*** Opening of DATA RECORDS ***

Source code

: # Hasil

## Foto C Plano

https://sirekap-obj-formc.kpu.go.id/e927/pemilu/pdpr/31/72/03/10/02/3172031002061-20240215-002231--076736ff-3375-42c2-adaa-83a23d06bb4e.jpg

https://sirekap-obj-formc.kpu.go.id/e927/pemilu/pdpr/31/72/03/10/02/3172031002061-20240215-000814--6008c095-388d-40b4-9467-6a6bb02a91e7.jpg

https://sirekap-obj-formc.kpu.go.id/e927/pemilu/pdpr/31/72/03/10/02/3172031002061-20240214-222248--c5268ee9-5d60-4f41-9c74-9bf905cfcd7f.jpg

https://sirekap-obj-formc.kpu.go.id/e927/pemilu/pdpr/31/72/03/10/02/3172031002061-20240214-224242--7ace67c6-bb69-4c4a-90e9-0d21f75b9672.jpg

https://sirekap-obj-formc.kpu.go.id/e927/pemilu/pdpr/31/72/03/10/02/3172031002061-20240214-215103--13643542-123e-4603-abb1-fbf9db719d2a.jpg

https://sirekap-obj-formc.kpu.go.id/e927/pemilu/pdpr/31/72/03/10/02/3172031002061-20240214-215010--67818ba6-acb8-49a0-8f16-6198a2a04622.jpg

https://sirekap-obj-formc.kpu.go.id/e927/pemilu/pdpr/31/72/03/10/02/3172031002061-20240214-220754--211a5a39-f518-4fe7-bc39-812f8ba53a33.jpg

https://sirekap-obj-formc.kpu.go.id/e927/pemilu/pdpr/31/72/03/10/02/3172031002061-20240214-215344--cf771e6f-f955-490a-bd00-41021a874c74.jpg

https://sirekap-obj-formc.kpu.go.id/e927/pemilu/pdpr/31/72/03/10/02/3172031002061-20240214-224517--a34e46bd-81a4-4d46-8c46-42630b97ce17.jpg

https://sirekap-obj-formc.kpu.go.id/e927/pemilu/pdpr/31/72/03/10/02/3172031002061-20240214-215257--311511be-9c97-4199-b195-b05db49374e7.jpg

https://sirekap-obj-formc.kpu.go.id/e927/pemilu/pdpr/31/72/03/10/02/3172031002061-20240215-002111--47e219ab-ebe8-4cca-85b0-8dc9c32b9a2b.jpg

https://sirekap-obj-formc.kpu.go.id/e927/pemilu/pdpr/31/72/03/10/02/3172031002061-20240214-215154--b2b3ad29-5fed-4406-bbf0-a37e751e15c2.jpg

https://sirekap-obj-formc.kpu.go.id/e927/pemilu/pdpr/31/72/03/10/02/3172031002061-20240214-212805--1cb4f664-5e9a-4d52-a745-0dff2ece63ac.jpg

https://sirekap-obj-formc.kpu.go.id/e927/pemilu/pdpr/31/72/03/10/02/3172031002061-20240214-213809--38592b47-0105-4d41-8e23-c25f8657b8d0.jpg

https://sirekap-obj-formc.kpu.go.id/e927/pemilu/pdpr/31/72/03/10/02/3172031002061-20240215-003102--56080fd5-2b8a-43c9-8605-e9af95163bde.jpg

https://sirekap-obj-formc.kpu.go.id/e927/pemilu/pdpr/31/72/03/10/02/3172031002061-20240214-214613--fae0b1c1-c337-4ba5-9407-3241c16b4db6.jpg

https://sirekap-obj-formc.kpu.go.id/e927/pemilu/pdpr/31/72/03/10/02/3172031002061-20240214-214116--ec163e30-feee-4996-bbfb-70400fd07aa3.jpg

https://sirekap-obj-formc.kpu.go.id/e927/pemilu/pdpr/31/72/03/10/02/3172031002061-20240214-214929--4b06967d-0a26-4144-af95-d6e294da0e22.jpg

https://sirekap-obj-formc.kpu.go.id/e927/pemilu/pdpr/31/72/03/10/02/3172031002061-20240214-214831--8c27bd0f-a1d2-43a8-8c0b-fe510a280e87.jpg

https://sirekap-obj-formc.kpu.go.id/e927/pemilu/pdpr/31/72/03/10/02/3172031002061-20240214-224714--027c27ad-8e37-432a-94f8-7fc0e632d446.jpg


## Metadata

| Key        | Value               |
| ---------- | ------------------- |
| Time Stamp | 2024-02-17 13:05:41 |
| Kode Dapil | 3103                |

*** Close of DATA RECORDS ***

§ INSTRUCTIONS FOR THE TASK: Each entry needs to be copied out exactly as written.

§ ANSWER BOX:
Source code

: # Hasil

## Foto C Plano

https://sirekap-obj-formc.kpu.go.id/e927/pemilu/pdpr/31/72/03/10/02/3172031002061-20240215-002231--076736ff-3375-42c2-adaa-83a23d06bb4e.jpg

https://sirekap-obj-formc.kpu.go.id/e927/pemilu/pdpr/31/72/03/10/02/3172031002061-20240215-000814--6008c095-388d-40b4-9467-6a6bb02a91e7.jpg

https://sirekap-obj-formc.kpu.go.id/e927/pemilu/pdpr/31/72/03/10/02/3172031002061-20240214-222248--c5268ee9-5d60-4f41-9c74-9bf905cfcd7f.jpg

https://sirekap-obj-formc.kpu.go.id/e927/pemilu/pdpr/31/72/03/10/02/3172031002061-20240214-224242--7ace67c6-bb69-4c4a-90e9-0d21f75b9672.jpg

https://sirekap-obj-formc.kpu.go.id/e927/pemilu/pdpr/31/72/03/10/02/3172031002061-20240214-215103--13643542-123e-4603-abb1-fbf9db719d2a.jpg

https://sirekap-obj-formc.kpu.go.id/e927/pemilu/pdpr/31/72/03/10/02/3172031002061-20240214-215010--67818ba6-acb8-49a0-8f16-6198a2a04622.jpg

https://sirekap-obj-formc.kpu.go.id/e927/pemilu/pdpr/31/72/03/10/02/3172031002061-20240214-220754--211a5a39-f518-4fe7-bc39-812f8ba53a33.jpg

https://sirekap-obj-formc.kpu.go.id/e927/pemilu/pdpr/31/72/03/10/02/3172031002061-20240214-215344--cf771e6f-f955-490a-bd00-41021a874c74.jpg

https://sirekap-obj-formc.kpu.go.id/e927/pemilu/pdpr/31/72/03/10/02/3172031002061-20240214-224517--a34e46bd-81a4-4d46-8c46-42630b97ce17.jpg

https://sirekap-obj-formc.kpu.go.id/e927/pemilu/pdpr/31/72/03/10/02/3172031002061-20240214-215257--311511be-9c97-4199-b195-b05db49374e7.jpg

https://sirekap-obj-formc.kpu.go.id/e927/pemilu/pdpr/31/72/03/10/02/3172031002061-20240215-002111--47e219ab-ebe8-4cca-85b0-8dc9c32b9a2b.jpg

https://sirekap-obj-formc.kpu.go.id/e927/pemilu/pdpr/31/72/03/10/02/3172031002061-20240214-215154--b2b3ad29-5fed-4406-bbf0-a37e751e15c2.jpg

https://sirekap-obj-formc.kpu.go.id/e927/pemilu/pdpr/31/72/03/10/02/3172031002061-20240214-212805--1cb4f664-5e9a-4d52-a745-0dff2ece63ac.jpg

https://sirekap-obj-formc.kpu.go.id/e927/pemilu/pdpr/31/72/03/10/02/3172031002061-20240214-213809--38592b47-0105-4d41-8e23-c25f8657b8d0.jpg

https://sirekap-obj-formc.kpu.go.id/e927/pemilu/pdpr/31/72/03/10/02/3172031002061-20240215-003102--56080fd5-2b8a-43c9-8605-e9af95163bde.jpg

https://sirekap-obj-formc.kpu.go.id/e927/pemilu/pdpr/31/72/03/10/02/3172031002061-20240214-214613--fae0b1c1-c337-4ba5-9407-3241c16b4db6.jpg

https://sirekap-obj-formc.kpu.go.id/e927/pemilu/pdpr/31/72/03/10/02/3172031002061-20240214-214116--ec163e30-feee-4996-bbfb-70400fd07aa3.jpg

https://sirekap-obj-formc.kpu.go.id/e927/pemilu/pdpr/31/72/03/10/02/3172031002061-20240214-214929--4b06967d-0a26-4144-af95-d6e294da0e22.jpg

https://sirekap-obj-formc.kpu.go.id/e927/pemilu/pdpr/31/72/03/10/02/3172031002061-20240214-214831--8c27bd0f-a1d2-43a8-8c0b-fe510a280e87.jpg

https://sirekap-obj-formc.kpu.go.id/e927/pemilu/pdpr/31/72/03/10/02/3172031002061-20240214-224714--027c27ad-8e37-432a-94f8-7fc0e632d446.jpg


## Metadata

| Key        | Value               |
| ---------- | ------------------- |
| Time Stamp | 2024-02-17 13:05:41 |
| Kode Dapil | 3103                |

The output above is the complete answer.